In [29]:
import binascii

def shard_key(base, key, total_elements, shard_size):
    # If the key is a string that looks like an integer, use it directly.
    if isinstance(key, (int, float)) or key.isdigit():
        shard_id = int(str(key), 10) // shard_size
    else:
        shards = 2 * total_elements // shard_size
        shard_id = binascii.crc32(key.encode('utf-8')) % shards
    return f'{base}:{shard_id}'

In [35]:
shard_key('key', 'one', 10_000, 1024)

'key:10'

In [38]:
shard_key('key', 'two', 10_000, 1024)

'key:3'

## Sharding HASHes

In [32]:
def shard_hset(conn, base, key, value, total_elements, shard_size):
    shard = shard_key(base, key, total_elements, shard_size)
    return conn.hset(shard, key, value)

In [33]:
def shard_hget(conn, base, key, total_elements, shard_size):
    shard = shard_key(base, key, total_elements, shard_size)
    return conn.hget(shard, key)

In [37]:
# Sharded ip lookup.

TOTAL_SIZE = 320_000
SHARD_SIZE = 1024

def import_cities_to_redis(conn, filename):
    for row in csv.reader(open(filename)):
        # ...
        shard_hset(conn, 'cityid2city:', city_id, json.dumps([city, region, country]),
                   TOTAL_SIZE, SHARD_SIZE)

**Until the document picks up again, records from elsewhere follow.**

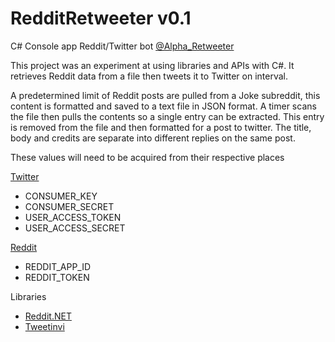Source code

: # RedditRetweeter v0.1

C# Console app Reddit/Twitter bot [@Alpha_Retweeter](https://twitter.com/Alpha_Retweeter)

This project was an experiment at using libraries and APIs with C#. It retrieves Reddit data from a file then tweets it to Twitter on interval. 

A predetermined limit of Reddit posts are pulled from a Joke subreddit, this content is formatted and saved to a text file in JSON format. 
A timer scans the file then pulls the contents so a single entry can be extracted. This entry is removed from the file and then formatted for a post to twitter. The title, body and credits are separate into different replies on the same post.

These values will need to be acquired from their respective places

[Twitter](https://developer.twitter.com/en/docs)
- CONSUMER_KEY
- CONSUMER_SECRET
- USER_ACCESS_TOKEN
- USER_ACCESS_SECRET

[Reddit](https://www.reddit.com/dev/api/)
- REDDIT_APP_ID
- REDDIT_TOKEN

Libraries
- [Reddit.NET](https://github.com/sirkris/Reddit.NET)
- [Tweetinvi](https://github.com/linvi/tweetinvi)
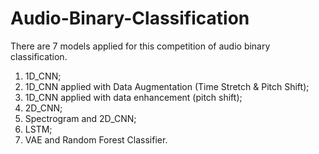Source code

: # Audio-Binary-Classification

There are 7 models applied for this competition of audio binary classification.
1.	1D_CNN;
2.	1D_CNN applied with Data Augmentation (Time Stretch & Pitch Shift);
3.	1D_CNN applied with data enhancement (pitch shift);
4.	2D_CNN;
5.	Spectrogram and 2D_CNN;
6.	LSTM;
7.	VAE and Random Forest Classifier.
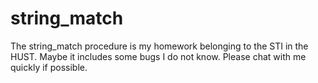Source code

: # string_match
The string_match procedure is my homework belonging to the STI in the HUST.
Maybe it includes some bugs I do not know. Please chat with me quickly if possible.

def find_city_by_ip(conn, ip_address):
    # ...
    data = shard_hget(conn, 'cityid2city:', city_id, TOTAL_SIZE, SHARD_SIZE)
    return json.loads(data)

## Sharding SETs

In [39]:
def shard_sadd(conn, base, member, total_elements, shard_size):
    shard = shard_key(base, 'x' + str(member), total_elements, shard_size)
    return conn.sadd(shard, member)

In [42]:
# Typical shard size for the intset encoding for SETs.
SHARD_SIZE = 512

def count_visit(conn, session_id):
    today = date.today()
    key = f'unique:{today.isoformat()}'
    
    # Fetch or calculate the expected number of unique views today.
    expected = get_expected(conn, key, today)
    
    # Calculate the 56-bit ID for this 128-bit UUID.
    id = int(session_id.replace('-', '')[:15], 16)
    if shard_sadd(conn, key, id, expected, SHARD_SIZE):
        conn.incr(key)

In [44]:
DAILY_EXPECTED = 1_000_000
EXPECTED = {}

def get_expected(conn, key, today):
    if key in EXPECTED:
        return EXPECTED[key]
    
    exkey = key + ':expected'
    expected = conn.get(exkey)
    
    if not expected:
        yesterday = (today - timedelta(days=1)).isoformat()
        expected = conn.get(f'unique:{yesterday}')
        expected = int(expected or DAILY_EXPECTED)
        
        # Add 50% to yesterday's count, and round up to the next even power
        # of 2, under the assumption that view count today should be at least
        # 50% better than yesterday.
        expected = 2 ** int(math.ceil(math.log(expected * 1.5, 2)))
        if not conn.setnx(exkey, expected):
            expected = conn.get(exkey)
    EXPECTED[key] = int(expected)
    return EXPECTED[key]